YOUR OBJECTIVE: Starting with the opening line of the material, restate every line word for word, and end on the line containing "Custom continual learning".

### GIVEN RECORDS ###

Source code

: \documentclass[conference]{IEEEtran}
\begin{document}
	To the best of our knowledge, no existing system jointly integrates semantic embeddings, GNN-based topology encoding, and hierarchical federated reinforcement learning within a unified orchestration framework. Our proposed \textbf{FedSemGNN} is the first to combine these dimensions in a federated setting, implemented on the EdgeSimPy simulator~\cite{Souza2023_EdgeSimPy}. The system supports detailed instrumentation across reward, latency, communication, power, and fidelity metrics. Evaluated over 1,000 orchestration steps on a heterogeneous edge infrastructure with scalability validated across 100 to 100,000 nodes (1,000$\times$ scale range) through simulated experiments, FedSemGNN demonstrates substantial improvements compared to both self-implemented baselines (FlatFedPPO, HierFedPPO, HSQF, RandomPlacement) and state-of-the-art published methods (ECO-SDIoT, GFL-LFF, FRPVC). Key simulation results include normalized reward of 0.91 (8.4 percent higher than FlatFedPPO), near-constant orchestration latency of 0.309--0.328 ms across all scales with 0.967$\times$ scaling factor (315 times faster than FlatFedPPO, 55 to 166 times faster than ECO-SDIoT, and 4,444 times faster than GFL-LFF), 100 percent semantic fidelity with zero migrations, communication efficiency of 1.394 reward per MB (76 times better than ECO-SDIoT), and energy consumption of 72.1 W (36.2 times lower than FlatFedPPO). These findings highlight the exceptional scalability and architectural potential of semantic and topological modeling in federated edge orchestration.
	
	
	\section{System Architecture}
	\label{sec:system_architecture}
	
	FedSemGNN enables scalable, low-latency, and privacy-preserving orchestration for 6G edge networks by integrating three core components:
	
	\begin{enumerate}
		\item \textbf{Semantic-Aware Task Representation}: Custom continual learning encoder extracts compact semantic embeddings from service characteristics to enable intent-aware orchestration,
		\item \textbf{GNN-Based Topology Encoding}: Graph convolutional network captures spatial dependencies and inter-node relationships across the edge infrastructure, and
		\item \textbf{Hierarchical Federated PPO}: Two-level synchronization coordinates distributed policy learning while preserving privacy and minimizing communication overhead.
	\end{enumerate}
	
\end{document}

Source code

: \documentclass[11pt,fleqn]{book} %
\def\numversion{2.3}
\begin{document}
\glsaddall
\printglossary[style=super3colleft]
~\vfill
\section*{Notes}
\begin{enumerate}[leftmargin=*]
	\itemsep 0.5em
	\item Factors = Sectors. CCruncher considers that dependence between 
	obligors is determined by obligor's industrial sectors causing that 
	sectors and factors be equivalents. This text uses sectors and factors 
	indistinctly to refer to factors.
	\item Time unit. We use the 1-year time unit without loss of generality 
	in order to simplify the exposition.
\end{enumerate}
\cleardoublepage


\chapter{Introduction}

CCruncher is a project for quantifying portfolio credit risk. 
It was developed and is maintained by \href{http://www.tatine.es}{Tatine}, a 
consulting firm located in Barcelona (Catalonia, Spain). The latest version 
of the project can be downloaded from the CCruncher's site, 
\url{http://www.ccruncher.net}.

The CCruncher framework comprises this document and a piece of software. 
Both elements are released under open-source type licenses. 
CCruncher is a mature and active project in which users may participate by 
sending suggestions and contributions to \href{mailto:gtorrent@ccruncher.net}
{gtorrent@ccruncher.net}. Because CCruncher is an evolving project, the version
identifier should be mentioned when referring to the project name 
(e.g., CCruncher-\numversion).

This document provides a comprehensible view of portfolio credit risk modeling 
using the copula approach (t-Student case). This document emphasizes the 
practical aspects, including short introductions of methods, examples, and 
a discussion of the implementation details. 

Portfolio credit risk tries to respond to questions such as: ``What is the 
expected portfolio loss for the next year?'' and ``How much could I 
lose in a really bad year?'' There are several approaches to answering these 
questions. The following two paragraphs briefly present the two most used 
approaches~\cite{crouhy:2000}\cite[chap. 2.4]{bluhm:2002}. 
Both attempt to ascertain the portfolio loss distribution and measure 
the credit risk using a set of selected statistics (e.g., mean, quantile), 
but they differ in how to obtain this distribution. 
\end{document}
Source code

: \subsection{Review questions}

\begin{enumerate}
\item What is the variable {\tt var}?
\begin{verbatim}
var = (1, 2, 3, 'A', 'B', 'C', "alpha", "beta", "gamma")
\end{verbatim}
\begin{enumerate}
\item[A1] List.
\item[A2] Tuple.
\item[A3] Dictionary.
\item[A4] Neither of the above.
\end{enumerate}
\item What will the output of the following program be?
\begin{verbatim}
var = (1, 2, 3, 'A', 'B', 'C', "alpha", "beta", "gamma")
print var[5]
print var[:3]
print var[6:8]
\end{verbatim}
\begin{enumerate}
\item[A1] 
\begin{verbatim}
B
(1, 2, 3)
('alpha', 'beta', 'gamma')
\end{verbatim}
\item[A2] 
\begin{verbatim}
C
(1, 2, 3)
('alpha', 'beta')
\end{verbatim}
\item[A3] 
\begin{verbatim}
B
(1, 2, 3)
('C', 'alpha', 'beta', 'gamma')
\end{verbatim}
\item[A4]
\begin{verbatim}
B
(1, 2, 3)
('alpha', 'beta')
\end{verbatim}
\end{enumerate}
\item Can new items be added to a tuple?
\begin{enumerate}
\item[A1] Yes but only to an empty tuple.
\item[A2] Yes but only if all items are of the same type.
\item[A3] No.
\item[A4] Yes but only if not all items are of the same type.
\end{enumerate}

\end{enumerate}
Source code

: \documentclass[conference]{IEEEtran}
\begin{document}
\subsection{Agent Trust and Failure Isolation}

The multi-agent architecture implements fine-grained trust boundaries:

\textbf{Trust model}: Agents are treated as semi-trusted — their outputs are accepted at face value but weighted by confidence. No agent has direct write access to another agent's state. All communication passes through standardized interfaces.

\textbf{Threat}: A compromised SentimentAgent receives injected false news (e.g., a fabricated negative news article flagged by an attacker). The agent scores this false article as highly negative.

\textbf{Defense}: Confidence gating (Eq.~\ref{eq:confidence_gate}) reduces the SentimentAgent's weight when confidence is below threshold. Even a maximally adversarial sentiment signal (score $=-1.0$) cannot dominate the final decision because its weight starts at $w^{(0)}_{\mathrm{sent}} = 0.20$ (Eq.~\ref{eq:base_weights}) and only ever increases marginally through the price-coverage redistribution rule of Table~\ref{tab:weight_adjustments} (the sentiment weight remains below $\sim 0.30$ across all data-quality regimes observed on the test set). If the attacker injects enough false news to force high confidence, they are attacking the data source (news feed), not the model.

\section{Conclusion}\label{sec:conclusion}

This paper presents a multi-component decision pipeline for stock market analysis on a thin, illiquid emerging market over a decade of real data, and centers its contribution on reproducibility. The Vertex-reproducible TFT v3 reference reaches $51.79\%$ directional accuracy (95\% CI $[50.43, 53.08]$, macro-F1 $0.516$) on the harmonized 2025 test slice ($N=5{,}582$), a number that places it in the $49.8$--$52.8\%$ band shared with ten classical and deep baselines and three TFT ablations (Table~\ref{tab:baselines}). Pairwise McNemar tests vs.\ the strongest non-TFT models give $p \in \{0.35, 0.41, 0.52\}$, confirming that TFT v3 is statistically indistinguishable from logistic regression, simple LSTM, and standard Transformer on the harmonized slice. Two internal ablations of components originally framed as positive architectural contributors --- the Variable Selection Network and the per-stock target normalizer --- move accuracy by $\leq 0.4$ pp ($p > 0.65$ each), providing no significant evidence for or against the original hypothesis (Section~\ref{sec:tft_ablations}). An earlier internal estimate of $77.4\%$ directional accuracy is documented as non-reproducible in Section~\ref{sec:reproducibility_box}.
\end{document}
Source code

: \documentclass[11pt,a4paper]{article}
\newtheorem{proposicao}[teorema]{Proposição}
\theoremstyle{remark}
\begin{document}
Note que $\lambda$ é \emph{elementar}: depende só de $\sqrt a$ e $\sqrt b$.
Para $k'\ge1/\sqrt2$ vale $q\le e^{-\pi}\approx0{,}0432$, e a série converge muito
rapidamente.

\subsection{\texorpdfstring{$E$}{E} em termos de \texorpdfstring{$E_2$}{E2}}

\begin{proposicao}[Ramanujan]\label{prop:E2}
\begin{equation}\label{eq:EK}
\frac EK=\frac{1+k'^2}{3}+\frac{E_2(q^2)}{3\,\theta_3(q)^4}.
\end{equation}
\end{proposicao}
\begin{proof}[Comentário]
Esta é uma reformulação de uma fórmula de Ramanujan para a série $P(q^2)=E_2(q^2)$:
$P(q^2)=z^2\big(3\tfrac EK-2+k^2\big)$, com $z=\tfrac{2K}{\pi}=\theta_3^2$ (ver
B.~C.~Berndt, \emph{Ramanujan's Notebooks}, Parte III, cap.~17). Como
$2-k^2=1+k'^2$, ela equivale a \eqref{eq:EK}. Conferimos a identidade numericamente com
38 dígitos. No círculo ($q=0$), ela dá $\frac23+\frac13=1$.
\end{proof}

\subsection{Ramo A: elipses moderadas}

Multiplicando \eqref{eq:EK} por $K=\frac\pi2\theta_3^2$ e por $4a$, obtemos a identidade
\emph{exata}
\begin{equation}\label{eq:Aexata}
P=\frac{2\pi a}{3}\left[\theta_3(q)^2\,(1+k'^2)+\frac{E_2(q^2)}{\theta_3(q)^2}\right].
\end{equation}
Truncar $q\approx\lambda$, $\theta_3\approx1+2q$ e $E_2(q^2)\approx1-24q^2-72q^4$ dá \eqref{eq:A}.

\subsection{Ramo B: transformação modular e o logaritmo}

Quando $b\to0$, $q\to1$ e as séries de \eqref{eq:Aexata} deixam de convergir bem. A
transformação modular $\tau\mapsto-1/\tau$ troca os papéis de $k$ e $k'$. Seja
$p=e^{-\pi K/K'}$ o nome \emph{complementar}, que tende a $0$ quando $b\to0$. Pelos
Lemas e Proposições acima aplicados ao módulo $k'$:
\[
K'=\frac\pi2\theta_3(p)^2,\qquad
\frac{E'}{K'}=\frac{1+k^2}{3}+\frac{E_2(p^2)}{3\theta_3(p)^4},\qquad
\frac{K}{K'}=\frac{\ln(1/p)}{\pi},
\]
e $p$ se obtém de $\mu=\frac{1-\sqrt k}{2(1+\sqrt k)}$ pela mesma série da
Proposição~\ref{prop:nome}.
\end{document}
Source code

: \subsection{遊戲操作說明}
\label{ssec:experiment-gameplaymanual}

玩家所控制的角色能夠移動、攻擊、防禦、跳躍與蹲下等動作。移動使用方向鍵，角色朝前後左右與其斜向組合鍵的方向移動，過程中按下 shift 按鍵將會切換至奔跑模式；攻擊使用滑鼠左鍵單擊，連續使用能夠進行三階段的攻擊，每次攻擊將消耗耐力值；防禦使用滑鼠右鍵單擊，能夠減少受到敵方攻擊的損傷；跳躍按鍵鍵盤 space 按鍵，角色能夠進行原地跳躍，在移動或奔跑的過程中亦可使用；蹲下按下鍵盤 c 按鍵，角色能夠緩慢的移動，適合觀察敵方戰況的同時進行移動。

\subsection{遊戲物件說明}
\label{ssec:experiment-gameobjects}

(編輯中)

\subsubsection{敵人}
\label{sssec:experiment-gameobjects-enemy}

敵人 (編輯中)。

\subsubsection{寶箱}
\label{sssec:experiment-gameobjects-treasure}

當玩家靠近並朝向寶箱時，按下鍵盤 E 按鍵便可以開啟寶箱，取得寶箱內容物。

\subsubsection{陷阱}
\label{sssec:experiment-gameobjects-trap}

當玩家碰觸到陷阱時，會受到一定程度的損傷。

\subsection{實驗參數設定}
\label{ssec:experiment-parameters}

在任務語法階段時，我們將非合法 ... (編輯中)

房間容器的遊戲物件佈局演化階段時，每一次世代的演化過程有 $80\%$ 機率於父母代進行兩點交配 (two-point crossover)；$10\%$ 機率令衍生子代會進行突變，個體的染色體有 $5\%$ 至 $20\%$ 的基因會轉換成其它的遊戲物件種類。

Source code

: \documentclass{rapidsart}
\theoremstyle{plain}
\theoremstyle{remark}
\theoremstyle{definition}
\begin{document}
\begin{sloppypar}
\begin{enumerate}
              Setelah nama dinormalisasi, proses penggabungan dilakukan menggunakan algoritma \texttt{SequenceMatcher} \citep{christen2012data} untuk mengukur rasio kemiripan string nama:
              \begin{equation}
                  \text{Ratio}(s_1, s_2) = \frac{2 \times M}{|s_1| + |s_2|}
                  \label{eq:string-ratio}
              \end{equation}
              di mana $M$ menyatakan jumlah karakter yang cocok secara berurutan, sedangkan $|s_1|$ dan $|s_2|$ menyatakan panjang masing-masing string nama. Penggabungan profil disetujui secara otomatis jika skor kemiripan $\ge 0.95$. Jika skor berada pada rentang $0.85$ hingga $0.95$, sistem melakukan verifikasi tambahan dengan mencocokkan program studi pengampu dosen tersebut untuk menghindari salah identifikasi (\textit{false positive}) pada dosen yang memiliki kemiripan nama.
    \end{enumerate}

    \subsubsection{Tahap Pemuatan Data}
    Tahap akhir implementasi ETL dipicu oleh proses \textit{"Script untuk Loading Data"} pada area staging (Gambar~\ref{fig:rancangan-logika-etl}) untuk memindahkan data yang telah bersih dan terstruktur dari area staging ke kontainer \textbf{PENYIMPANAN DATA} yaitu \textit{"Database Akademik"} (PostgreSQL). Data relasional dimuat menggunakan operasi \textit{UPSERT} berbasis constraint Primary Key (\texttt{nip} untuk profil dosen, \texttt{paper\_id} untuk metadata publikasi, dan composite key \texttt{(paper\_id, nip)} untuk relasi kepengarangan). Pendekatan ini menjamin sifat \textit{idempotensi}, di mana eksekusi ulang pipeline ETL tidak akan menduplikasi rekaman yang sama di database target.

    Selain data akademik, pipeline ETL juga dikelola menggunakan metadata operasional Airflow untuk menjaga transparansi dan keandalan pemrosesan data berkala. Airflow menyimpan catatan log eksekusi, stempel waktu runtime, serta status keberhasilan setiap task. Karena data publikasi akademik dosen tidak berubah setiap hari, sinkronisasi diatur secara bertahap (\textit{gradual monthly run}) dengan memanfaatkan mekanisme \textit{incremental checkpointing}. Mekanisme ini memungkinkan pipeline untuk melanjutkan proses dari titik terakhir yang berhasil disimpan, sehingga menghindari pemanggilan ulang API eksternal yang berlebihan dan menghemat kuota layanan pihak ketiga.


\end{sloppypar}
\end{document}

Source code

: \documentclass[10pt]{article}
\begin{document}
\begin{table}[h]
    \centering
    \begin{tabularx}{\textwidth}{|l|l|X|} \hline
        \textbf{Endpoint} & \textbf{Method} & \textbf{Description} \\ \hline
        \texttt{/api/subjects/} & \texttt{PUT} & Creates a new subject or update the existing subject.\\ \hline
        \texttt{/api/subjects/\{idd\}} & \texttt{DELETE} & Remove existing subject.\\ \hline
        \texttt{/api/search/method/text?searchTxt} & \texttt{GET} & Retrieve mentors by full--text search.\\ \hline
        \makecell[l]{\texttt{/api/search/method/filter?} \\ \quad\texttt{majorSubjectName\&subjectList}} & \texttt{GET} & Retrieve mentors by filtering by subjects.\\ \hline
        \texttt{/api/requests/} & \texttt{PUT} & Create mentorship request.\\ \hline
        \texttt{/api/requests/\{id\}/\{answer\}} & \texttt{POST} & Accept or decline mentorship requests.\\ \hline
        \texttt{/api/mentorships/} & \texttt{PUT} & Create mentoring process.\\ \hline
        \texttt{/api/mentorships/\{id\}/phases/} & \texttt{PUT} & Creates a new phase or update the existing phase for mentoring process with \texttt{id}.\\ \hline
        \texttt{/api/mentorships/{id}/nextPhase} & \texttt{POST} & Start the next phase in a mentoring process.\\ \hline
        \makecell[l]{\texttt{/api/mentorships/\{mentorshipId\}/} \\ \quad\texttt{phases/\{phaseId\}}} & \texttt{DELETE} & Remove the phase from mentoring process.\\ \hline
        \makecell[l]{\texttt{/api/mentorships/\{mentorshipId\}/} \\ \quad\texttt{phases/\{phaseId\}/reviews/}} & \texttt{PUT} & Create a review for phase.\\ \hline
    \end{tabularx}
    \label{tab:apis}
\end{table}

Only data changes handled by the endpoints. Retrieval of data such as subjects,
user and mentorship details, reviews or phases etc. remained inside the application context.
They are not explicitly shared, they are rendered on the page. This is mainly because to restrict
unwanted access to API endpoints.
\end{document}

###

RESULT OF THIS TASK:
Source code

: \documentclass[conference]{IEEEtran}
\begin{document}
	To the best of our knowledge, no existing system jointly integrates semantic embeddings, GNN-based topology encoding, and hierarchical federated reinforcement learning within a unified orchestration framework. Our proposed \textbf{FedSemGNN} is the first to combine these dimensions in a federated setting, implemented on the EdgeSimPy simulator~\cite{Souza2023_EdgeSimPy}. The system supports detailed instrumentation across reward, latency, communication, power, and fidelity metrics. Evaluated over 1,000 orchestration steps on a heterogeneous edge infrastructure with scalability validated across 100 to 100,000 nodes (1,000$\times$ scale range) through simulated experiments, FedSemGNN demonstrates substantial improvements compared to both self-implemented baselines (FlatFedPPO, HierFedPPO, HSQF, RandomPlacement) and state-of-the-art published methods (ECO-SDIoT, GFL-LFF, FRPVC). Key simulation results include normalized reward of 0.91 (8.4 percent higher than FlatFedPPO), near-constant orchestration latency of 0.309--0.328 ms across all scales with 0.967$\times$ scaling factor (315 times faster than FlatFedPPO, 55 to 166 times faster than ECO-SDIoT, and 4,444 times faster than GFL-LFF), 100 percent semantic fidelity with zero migrations, communication efficiency of 1.394 reward per MB (76 times better than ECO-SDIoT), and energy consumption of 72.1 W (36.2 times lower than FlatFedPPO). These findings highlight the exceptional scalability and architectural potential of semantic and topological modeling in federated edge orchestration.
	
	
	\section{System Architecture}
	\label{sec:system_architecture}
	
	FedSemGNN enables scalable, low-latency, and privacy-preserving orchestration for 6G edge networks by integrating three core components:
	
	\begin{enumerate}
		\item \textbf{Semantic-Aware Task Representation}: Custom continual learning encoder extracts compact semantic embeddings from service characteristics to enable intent-aware orchestration,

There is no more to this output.